People: Forest Baskett, PhD; Greg Papadopoulos, PhD

Companies: Millennial Media; BloomReach; Lattice Engines; Pentaho

Topics: Big Data; Investment

By Forest Baskett, PhD and Greg Papadopoulos, PhD

There is no question that Big Data is, well, big. In just about every market domain, there are efficiencies, insights and new business to be had by doing the right kind of analysis on an increasingly vast collection of underlying multidimensional data. The emphasis here is on the right kind of analysis. You can have the biggest, baddest big data infrastructure that can happily munch through brontobytes and be monstrously inefficient (or useless, or worse) if you don’t have the right models running on the right features.

What we keep seeing is a huge distance between being able to imagine and postulate something about your business that you know is hidden in the data — maybe even to the point of running some sample models on a subset — and actually getting the infrastructure to be useful in production. The recurrent issues range from figuring out the simple (or so it seems) recoding of the experimental models to fit the underlying infrastructure (e.g., MapReduce), to getting the right data representation and features, to processing an analysis that doesn’t take until the end of civilization to compute. The cycle times can be really big (days to weeks) and that puts a serious crimp in the whole exploratory process of postulating something about your business, proving it really was insight into reality, and taking action on that insight. It’s still way too hard to bridge Big Data imagination with Big Data implementation.

We call this The Gap.

Mostly, we see companies deal with The Gap by building custom workflows to enable modelers, data scientists, coders, and operators of the big data infrastructure to work together effectively. In our portfolio, companies such as BloomReach, Lattice Engines and Millennial Media do this exceptionally well, but their processes are homegrown and customized to their verticals. We certainly get encouraged from folks like Pentaho making BI workflows efficient, or our friends at Wibidata who are pioneering the concept of a Big Data application server. Even so, The Gap still looms large.

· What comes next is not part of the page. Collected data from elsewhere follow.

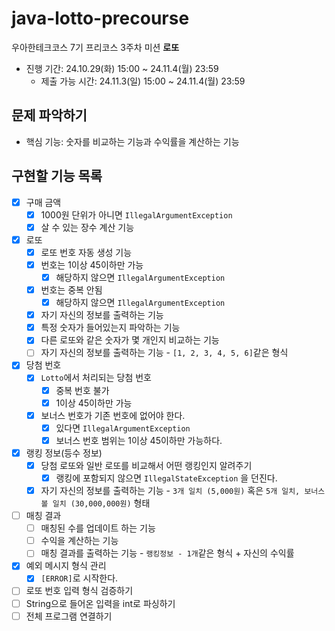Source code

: # java-lotto-precourse
우아한테크코스 7기 프리코스 3주차 미션 **로또**
- 진행 기간: 24.10.29(화) 15:00 ~ 24.11.4(월) 23:59
  - 제출 가능 시간: 24.11.3(일) 15:00 ~ 24.11.4(월) 23:59

## 문제 파악하기
- 핵심 기능: 숫자를 비교하는 기능과 수익률을 계산하는 기능

## 구현할 기능 목록
- [x] 구매 금액
  - [x] 1000원 단위가 아니면 `IllegalArgumentException`
  - [x] 살 수 있는 장수 계산 기능
- [x] 로또
  - [x] 로또 번호 자동 생성 기능
  - [x] 번호는 1이상 45이하만 가능
    - [x] 해당하지 않으면 `IllegalArgumentException`
  - [x] 번호는 중복 안됨
    - [x] 해당하지 않으면 `IllegalArgumentException`
  - [x] 자기 자신의 정보를 출력하는 기능
  - [x] 특정 숫자가 들어있는지 파악하는 기능 
  - [x] 다른 로또와 같은 숫자가 몇 개인지 비교하는 기능
  - [ ] 자기 자신의 정보를 출력하는 기능 - `[1, 2, 3, 4, 5, 6]`같은 형식
- [x] 당첨 번호
  - [x] `Lotto`에서 처리되는 당첨 번호
    - [x] 중복 번호 불가
    - [x] 1이상 45이하만 가능
  - [x] 보너스 번호가 기존 번호에 없어야 한다.
    - [x] 있다면 `IllegalArgumentException`
    - [x] 보너스 번호 범위는 1이상 45이하만 가능하다.
- [x] 랭킹 정보(등수 정보)
  - [x] 당첨 로또와 일반 로또를 비교해서 어떤 랭킹인지 알려주기
    - [x] 랭킹에 포함되지 않으면 `IllegalStateException` 을 던진다.
  - [x] 자기 자신의 정보를 출력하는 기능 - `3개 일치 (5,000원)` 혹은 `5개 일치, 보너스 볼 일치 (30,000,000원)` 형태
- [ ] 매칭 결과
  - [ ] 매칭된 수를 업데이트 하는 기능
  - [ ] 수익을 계산하는 기능
  - [ ] 매칭 결과를 출력하는 기능 - `랭킹정보 - 1개`같은 형식 + 자신의 수익률
- [x] 예외 메시지 형식 관리
  - [x] `[ERROR]`로 시작한다.
- [ ] 로또 번호 입력 형식 검증하기
- [ ] String으로 들어온 입력을 int로 파싱하기
- [ ] 전체 프로그램 연결하기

And thus we are excited to see Carlos Guestrin and friends dedicating their future to GraphLab, a solution for The Gap. Prof. Guestrin started the project in 2009 as a way of bridging the educational gap for his Machine Learning students at CMU. The essential problem was to find a way that students could rapidly explore many different kinds of machine learning algorithms on substantial (read: Big) amounts of data. If The Gap is a challenge for teams at companies, it is virtually uncrossable for anyone but the most specialized and dedicated in academia.

A seminal choice by Carlos was the representation for the underlying data: graphs. His big motivator was that a lot of the interesting domains (say, social networks) are very neatly and naturally organized as graphs. In fact, it’s a very effective organizing principle and a bunch of things that we care about fit nicely into (natural) graph representations. This is powerful because it makes the data much easier to understand and reason about.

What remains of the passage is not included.